Again the door opens and the world dissolves into noise and movement. Gravity is no more. I am flying, tumbling over and over, as an ocean roars past my ears. Head up, half a breath and I'm underwater, plunging into blackness.

Totally disoriented, I can't find the surface. I'm dragged sideways by the current and carried down a pipe or tunnel. My fingernails are torn and broken as they claw at the slick sides.

Seconds later I tumble into another vertical shaft. Snatching half a breath, I suck in silt and shit and detritus. I'm in a flooded sewer, full of reeking gases and decomposing turds. I'm going to die down here.

There are flashes of light above me. Iron grates. I reach out and my fingers close around the metal bars. The pressure of the water surges against my chest and neck, filling my mouth with foulness.

Holding my mouth and nose above the water, I try to push the grate upward. It won't budge. The force of the water pulls me horizontally.

Through the grate I see lights. Moving shapes. Pedestrians. Traffic. I try to scream something. They can't hear me. Someone steps off the pavement and tosses a cigarette into the gutter. Red sparks shower into my eyes.

“Help me! Help me!”

Something is crawling on my shoulder. A rat digs its claws into my shirt, dragging its sodden body from the current. I can smell wet fur and see sharp teeth, reflected in the square of light. My whole body shudders. Rats are all around me clinging to crevices.

Finger by finger, my hands surrender. I can't hold on much longer. The current is too strong. I think of Luke. He had such great lungs; air-sucking bags. He could hold his breath for much longer than I could, but not beneath the ice.

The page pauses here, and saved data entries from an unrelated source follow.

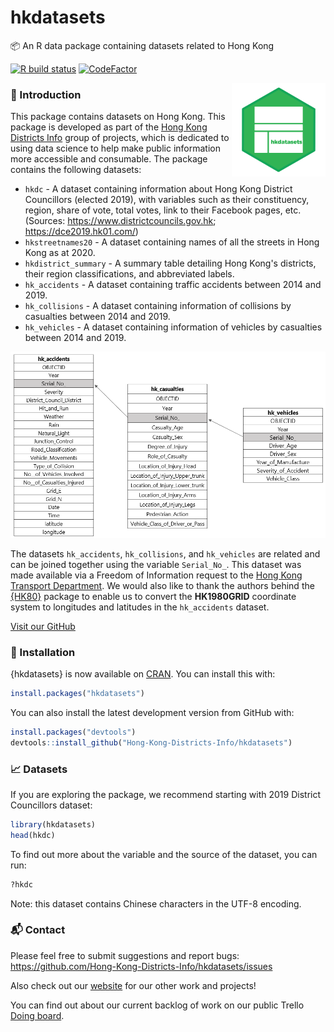 # hkdatasets
:package: An R data package containing datasets related to Hong Kong


[![R build status](https://github.com/Hong-Kong-Districts-Info/hkdatasets/workflows/R-CMD-check/badge.svg)](https://github.com/Hong-Kong-Districts-Info/hkdatasets/actions) [![CodeFactor](https://www.codefactor.io/repository/github/hong-kong-districts-info/hkdatasets/badge)](https://www.codefactor.io/repository/github/hong-kong-districts-info/hkdatasets)

<img src="https://raw.githubusercontent.com/Hong-Kong-Districts-Info/hkdatasets/master/inst/logo.png" align="right" height = 150 width = 150/>

### :page_with_curl: Introduction

This package contains datasets on Hong Kong. This package is developed as part of the [Hong Kong Districts Info](https://hong-kong-districts-info.github.io/) group of projects, which is dedicated to using data science to help make public information more accessible and consumable. The package contains the following datasets:

- `hkdc` - A dataset containing information about Hong Kong District Councillors (elected 2019), with variables such as their constituency, region, share of vote, total votes, link to their Facebook pages, etc. (Sources: https://www.districtcouncils.gov.hk; https://dce2019.hk01.com/)
- `hkstreetnames20` - A dataset containing names of all the streets in Hong Kong as at 2020.
- `hkdistrict_summary` - A summary table detailing Hong Kong's districts, their region classifications, and abbreviated labels.
- `hk_accidents` - A dataset containing traffic accidents between 2014 and 2019.
- `hk_collisions` - A dataset containing information of collisions by casualties between 2014 and 2019.
- `hk_vehicles` - A dataset containing information of vehicles by casualties between 2014 and 2019.

![](https://raw.githubusercontent.com/Hong-Kong-Districts-Info/hkdatasets/master/inst/collision-data-diagram-2.png)

The datasets `hk_accidents`, `hk_collisions`, and `hk_vehicles` are related and can be joined together using the variable `Serial_No_`. This dataset was made available via a Freedom of Information request to the [Hong Kong Transport Department](https://www.td.gov.hk/). We would also like to thank the authors behind the [{HK80}](https://CRAN.R-project.org/package=HK80) package to enable us to convert the **HK1980GRID** coordinate system to longitudes and latitudes in the `hk_accidents` dataset. 

[Visit our GitHub](https://github.com/Hong-Kong-Districts-Info/hkdatasets)

### :wrench: Installation

{hkdatasets} is now available on [CRAN](https://cran.r-project.org/package=hkdatasets). You can install this with:

```R
install.packages("hkdatasets")
```

You can also install the latest development version from GitHub with:
```R
install.packages("devtools")
devtools::install_github("Hong-Kong-Districts-Info/hkdatasets")
```

### :chart_with_upwards_trend: Datasets

If you are exploring the package, we recommend starting with 2019 District Councillors dataset:

```R
library(hkdatasets)
head(hkdc)
```
To find out more about the variable and the source of the dataset, you can run:
```R
?hkdc
```
Note: this dataset contains Chinese characters in the UTF-8 encoding. 

### :mailbox_with_mail: Contact
Please feel free to submit suggestions and report bugs: https://github.com/Hong-Kong-Districts-Info/hkdatasets/issues

Also check out our [website](https://hong-kong-districts-info.github.io/) for our other work and projects!

You can find out about our current backlog of work on our public Trello [Doing board](https://trello.com/b/n5l7DMS5/doing).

He was a stubborn little tyke. I used to give him Chinese burns. “Give up?” I'd say.

Tears would be welling in his eyes. “Never!”

“You just have to give up and I won't hurt you anymore.”

“No.”

In awe of him I'd offer a truce, but he'd refuse.

“OK, OK, you win,” I'd say, sick of the game and embarrassed at hurting him.

My last finger surrenders. I roll faceup in the current and take a deep sulfurous breath. Washed into darkness, I tumble over a waterfall and get dragged into a larger pipe.

I don't know where the ransom has gone. Washed away, along with my shoes. And what of Mickey—is she drowning somewhere ahead of me or behind me? I heard a soft cry when I peered into the pipe. Perhaps it was the wind or the rats.

So this is how it ends! I am going to drown in stinking slime water, which is pretty much how I've lived—in a putrid soup of thieves, liars, murderers and victims. I'm a rat catcher and a sewer hunter, a bone grubber and a muck dredger. Poverty, ignorance and inequality create criminals, and I lock them away so that polite society doesn't have to smell them or fear them.